_Source records_:
==============================

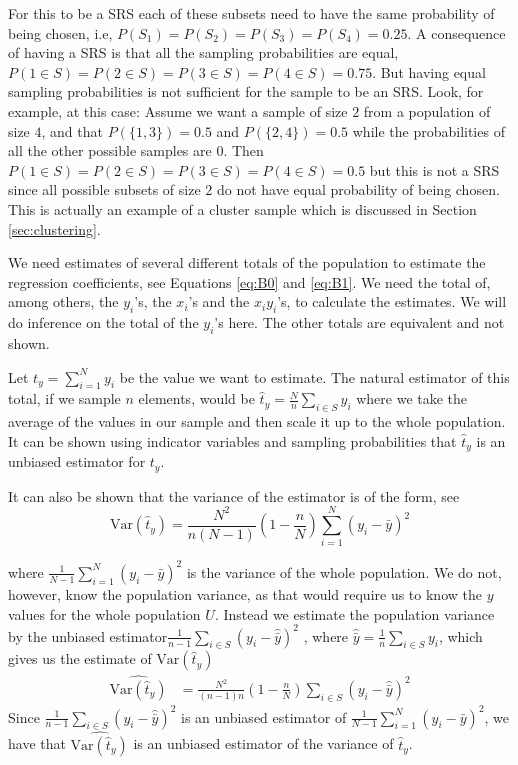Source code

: \documentclass{article}
\begin{document}
For this to be a SRS each of these subsets need to have the same probability of
being chosen, i.e, \(P(S_1) = P(S_2) = P(S_3) = P(S_4) = 0.25\). A consequence of
having a SRS is that all the sampling probabilities are equal, \(P(1 \in S) =
P(2 \in S) = P(3 \in S) = P(4 \in S) = 0.75\). But having equal sampling
probabilities is not sufficient for the sample to be an SRS.
Look, for example, at this case:
Assume we want a sample of size \(2\) from a population of size \(4\), and that
\(P(\{1, 3\}) = 0.5\) and \(P(\{2, 4\}) = 0.5\) while the probabilities of all the
other possible samples are \(0\). Then \(P(1 \in S) = P(2 \in S) = P(3 \in S) = P(4 \in S) = 0.5\)
but this is not a SRS since all possible subsets of size \(2\) do not have equal
probability of being chosen. This is actually an example of a cluster sample
which is discussed in Section \ref{sec:clustering}.

We need estimates of several different totals of the population to estimate the
regression coefficients, see Equations \ref{eq:B0} and \ref{eq:B1}. We need the total of, among others, the \(y_i\)'s, the
\(x_i\)'s and the \(x_i y_i\)'s, to calculate the estimates.
We will do inference on the total of the \(y_i\)'s here. The other totals
are equivalent and not shown.

Let
\(
 t_y = \sum_{i = 1}^{N} y_i
\)
be the value we want to estimate.
The natural estimator of this total, if we sample \(n\) elements, would be
\(
\hat{t}_y = \frac{N}{n}\sum_{i \in S} y_i
\)
where we take the average of the values in our sample and then scale it up to
the whole population.
It can be shown using indicator variables and sampling probabilities that
\(\hat{t}_y\) is an unbiased estimator for \(t_y\).

It can also be shown that the variance of the estimator is of the form, see
\cite[Chapter 2]{sampReg} \begin{equation*}
\mathrm{Var} \left( \hat{t}_y \right) = \frac{N^2}{n \left( N - 1 \right)} \left( 1 - \frac{n}{N} \right) \sum_{i = 1}^N (y_i - \bar{y})^2 
\end{equation*}

where
\(
\frac{1}{N - 1} \sum_{i = 1}^N (y_i - \bar{y})^2
\)
is the variance of the whole population.
We do not, however, know the population variance, as that would require us to know the \(y\) values
for the whole population \(U\). Instead we estimate the population variance by the unbiased estimator\(
 \frac{1}{n - 1} \sum_{i \in S} \left( y_i - \hat{\bar{y}} \right)^2
\)
, where \(\hat{\bar{y}} = \frac{1}{n} \sum_{i \in S} y_i \), which gives us the estimate of \(\mathrm{Var}(\hat{t}_y)\)\begin{align*}
 \widehat{\mathrm{Var}(\hat{t}_y)}
 &=\frac{N^2}{\left( n - 1 \right)n} \left( 1 - \frac{n}{N} \right) \sum_{i \in S} \left( y_i - \hat{\bar{y}} \right)^2
\end{align*}
Since \(\frac{1}{n - 1} \sum_{i \in S} \left( y_i - \hat{\bar{y}} \right)^2\) is
an unbiased estimator of \(\frac{1}{N - 1} \sum_{i = 1}^N (y_i - \bar{y})^2\), we have that \(\widehat{\mathrm{Var}(\hat{t}_y)}\) is an unbiased estimator of the variance of \(\hat{t}_y\).
\end{document}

==============================

_Required action_: Copy the stretch of the records above that runs from the line with "where we take" through the line with "for the whole". Both end lines belong in the copy, and nothing else does.

_Answer for the task_:
where we take the average of the values in our sample and then scale it up to
the whole population.
It can be shown using indicator variables and sampling probabilities that
\(\hat{t}_y\) is an unbiased estimator for \(t_y\).

It can also be shown that the variance of the estimator is of the form, see
\cite[Chapter 2]{sampReg} \begin{equation*}
\mathrm{Var} \left( \hat{t}_y \right) = \frac{N^2}{n \left( N - 1 \right)} \left( 1 - \frac{n}{N} \right) \sum_{i = 1}^N (y_i - \bar{y})^2 
\end{equation*}

where
\(
\frac{1}{N - 1} \sum_{i = 1}^N (y_i - \bar{y})^2
\)
is the variance of the whole population.
We do not, however, know the population variance, as that would require us to know the \(y\) values
for the whole population \(U\). Instead we estimate the population variance by the unbiased estimator\(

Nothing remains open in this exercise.